Hidayatullah.com–Women’s Affair Center (WAC) yang berbasis di Gaza melakukan studi mengenai wanita dan warisan. Mereka mendapati, 88 persen responden mengaku tidak mendapatkan warisan yang menjadi haknya. Sekitar duapertiga wanita yang diwawancarai, tidak ingin menuntutnya secara hukum.
Laporan yang dikeluarkan untuk memperingati Hari Wanita Internasional awal bulan ini tersebut berusaha menyoroti masalah yang kerap dihadapi wanita Palestina.
Keluarga pihak suami lebih suka menyerahkan harta peninggalan suami wanita yang menjanda itu kepada saudara laki-laki atau putranya, sehingga wanita yang menjadi istri dan ibu anak-anaknya tidak mendapatkan apa-apa.
“Tanah sangat penting bagi masyarakat Palestina. Mereka tidak ingin tanah menjadi milik keluarga lain jika seorang pria meninggal dunia,” kata Diab Zayed, pelaksana program di Palestinian Working Woman Society for Development (PWWSD). “Wanita yang ditinggalkan, paling hanya mendapatkan sejumlah uang. Hanya itu.”
Di sisi lain, wanita Palestina juga kurang tingkat kesadarannya akan hak-hak mereka.

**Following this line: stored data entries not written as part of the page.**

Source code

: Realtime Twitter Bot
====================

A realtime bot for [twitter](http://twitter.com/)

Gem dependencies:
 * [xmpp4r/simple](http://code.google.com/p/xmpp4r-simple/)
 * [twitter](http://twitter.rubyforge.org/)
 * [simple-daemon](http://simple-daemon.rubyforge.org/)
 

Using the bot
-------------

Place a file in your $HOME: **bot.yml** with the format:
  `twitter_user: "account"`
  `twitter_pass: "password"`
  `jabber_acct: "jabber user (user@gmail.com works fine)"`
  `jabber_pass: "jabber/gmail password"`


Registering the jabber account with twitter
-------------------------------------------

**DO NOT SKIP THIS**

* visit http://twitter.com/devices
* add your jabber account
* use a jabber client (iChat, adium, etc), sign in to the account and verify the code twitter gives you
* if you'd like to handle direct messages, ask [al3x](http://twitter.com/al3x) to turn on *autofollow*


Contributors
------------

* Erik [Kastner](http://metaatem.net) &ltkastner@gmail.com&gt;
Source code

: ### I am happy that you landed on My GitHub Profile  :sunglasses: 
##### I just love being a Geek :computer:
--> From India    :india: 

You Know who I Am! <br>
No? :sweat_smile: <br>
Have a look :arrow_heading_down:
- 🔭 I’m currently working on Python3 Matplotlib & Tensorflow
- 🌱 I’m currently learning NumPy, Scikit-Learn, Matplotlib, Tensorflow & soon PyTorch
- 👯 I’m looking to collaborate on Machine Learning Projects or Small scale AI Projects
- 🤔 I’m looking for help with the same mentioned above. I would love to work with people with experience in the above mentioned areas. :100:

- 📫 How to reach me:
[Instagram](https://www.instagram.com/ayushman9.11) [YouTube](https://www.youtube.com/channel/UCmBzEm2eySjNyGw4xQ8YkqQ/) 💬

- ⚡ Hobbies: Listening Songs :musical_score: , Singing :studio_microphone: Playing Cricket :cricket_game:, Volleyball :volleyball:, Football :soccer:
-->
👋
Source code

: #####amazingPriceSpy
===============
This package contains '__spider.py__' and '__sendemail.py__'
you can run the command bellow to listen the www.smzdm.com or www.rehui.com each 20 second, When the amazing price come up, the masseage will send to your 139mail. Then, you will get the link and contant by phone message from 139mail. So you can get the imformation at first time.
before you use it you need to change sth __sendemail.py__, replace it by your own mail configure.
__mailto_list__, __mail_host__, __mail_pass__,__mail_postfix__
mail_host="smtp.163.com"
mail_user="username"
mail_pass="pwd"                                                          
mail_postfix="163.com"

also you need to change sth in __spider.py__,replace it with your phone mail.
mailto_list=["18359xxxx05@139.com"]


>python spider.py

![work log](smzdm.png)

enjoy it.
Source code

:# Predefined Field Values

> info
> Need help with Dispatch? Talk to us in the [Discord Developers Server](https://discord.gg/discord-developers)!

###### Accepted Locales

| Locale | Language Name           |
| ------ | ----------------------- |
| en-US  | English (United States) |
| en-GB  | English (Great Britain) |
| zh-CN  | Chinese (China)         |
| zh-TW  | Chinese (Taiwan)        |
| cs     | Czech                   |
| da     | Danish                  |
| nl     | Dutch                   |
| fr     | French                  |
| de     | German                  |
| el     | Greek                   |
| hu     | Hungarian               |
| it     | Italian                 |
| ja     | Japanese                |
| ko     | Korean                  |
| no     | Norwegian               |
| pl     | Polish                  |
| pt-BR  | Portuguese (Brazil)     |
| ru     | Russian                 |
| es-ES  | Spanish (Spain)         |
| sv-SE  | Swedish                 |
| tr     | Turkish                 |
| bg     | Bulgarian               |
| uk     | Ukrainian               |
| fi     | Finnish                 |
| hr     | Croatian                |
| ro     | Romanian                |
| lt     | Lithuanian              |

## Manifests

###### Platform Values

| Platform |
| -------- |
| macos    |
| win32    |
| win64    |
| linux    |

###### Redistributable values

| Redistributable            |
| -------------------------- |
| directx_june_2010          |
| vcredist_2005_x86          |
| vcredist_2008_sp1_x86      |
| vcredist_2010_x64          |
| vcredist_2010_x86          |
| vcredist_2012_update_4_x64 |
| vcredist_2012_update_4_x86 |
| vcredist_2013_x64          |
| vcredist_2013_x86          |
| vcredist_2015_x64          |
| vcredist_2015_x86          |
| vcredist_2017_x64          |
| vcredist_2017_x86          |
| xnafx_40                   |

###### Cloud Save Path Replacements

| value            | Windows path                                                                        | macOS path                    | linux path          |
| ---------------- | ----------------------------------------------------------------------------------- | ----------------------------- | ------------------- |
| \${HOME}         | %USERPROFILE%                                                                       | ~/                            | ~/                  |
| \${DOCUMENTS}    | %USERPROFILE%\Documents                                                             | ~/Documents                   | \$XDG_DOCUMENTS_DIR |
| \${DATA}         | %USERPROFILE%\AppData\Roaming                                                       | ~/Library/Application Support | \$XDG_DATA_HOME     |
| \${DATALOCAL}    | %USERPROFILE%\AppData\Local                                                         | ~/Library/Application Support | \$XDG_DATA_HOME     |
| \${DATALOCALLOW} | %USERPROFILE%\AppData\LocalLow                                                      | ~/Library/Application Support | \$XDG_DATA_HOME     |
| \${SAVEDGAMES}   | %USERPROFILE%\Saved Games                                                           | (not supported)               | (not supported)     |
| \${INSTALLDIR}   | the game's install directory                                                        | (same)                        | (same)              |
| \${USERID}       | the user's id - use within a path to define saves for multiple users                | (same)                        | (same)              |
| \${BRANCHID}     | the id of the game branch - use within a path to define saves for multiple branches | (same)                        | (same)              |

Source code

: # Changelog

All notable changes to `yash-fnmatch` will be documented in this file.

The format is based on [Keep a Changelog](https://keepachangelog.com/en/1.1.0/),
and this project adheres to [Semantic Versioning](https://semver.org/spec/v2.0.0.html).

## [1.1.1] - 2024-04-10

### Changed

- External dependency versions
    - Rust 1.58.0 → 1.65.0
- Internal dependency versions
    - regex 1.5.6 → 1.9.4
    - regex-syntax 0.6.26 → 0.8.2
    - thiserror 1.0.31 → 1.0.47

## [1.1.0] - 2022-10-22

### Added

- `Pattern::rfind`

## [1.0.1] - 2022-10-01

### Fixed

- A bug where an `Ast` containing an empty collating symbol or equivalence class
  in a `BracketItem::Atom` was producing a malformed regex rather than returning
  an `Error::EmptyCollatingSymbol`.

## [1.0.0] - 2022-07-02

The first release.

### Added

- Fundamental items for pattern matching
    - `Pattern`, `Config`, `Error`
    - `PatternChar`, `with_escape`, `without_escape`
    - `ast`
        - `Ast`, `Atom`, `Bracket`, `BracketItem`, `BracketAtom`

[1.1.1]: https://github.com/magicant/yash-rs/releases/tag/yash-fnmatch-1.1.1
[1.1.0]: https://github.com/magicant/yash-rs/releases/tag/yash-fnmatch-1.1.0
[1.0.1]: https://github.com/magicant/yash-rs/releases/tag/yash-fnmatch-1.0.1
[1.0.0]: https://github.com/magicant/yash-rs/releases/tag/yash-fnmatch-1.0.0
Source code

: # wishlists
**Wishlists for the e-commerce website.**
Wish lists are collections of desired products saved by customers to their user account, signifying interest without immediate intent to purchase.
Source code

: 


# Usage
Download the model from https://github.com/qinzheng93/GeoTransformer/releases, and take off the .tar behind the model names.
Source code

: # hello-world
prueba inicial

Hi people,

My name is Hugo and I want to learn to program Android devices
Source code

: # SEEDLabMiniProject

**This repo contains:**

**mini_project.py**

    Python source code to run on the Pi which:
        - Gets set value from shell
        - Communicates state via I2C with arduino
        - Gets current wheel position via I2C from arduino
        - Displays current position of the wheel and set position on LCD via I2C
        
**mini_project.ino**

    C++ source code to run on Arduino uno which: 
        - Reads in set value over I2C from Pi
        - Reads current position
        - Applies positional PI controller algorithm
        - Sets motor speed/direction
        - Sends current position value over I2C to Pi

Menurut WAC ada beberapa alasan mengapa wanita di Gaza enggan menuntut hak warisan bagian mereka. Antara lain takut kehilangan anak, tidak tahu bagaimana cara mendapatkan bantuan hukum untuk menuntut haknya, dan tekanan pihak keluarga agar melepaskan hak warisannya.
PWWSD dan beberapa organisasi lain sedang mengusahakan agar pendaftaran kepemilikian properti atas nama wanita disahkan. Dengan demikian diharapkan wanita tidak lagi mendapat tekanan untuk melepaskan hak mereka.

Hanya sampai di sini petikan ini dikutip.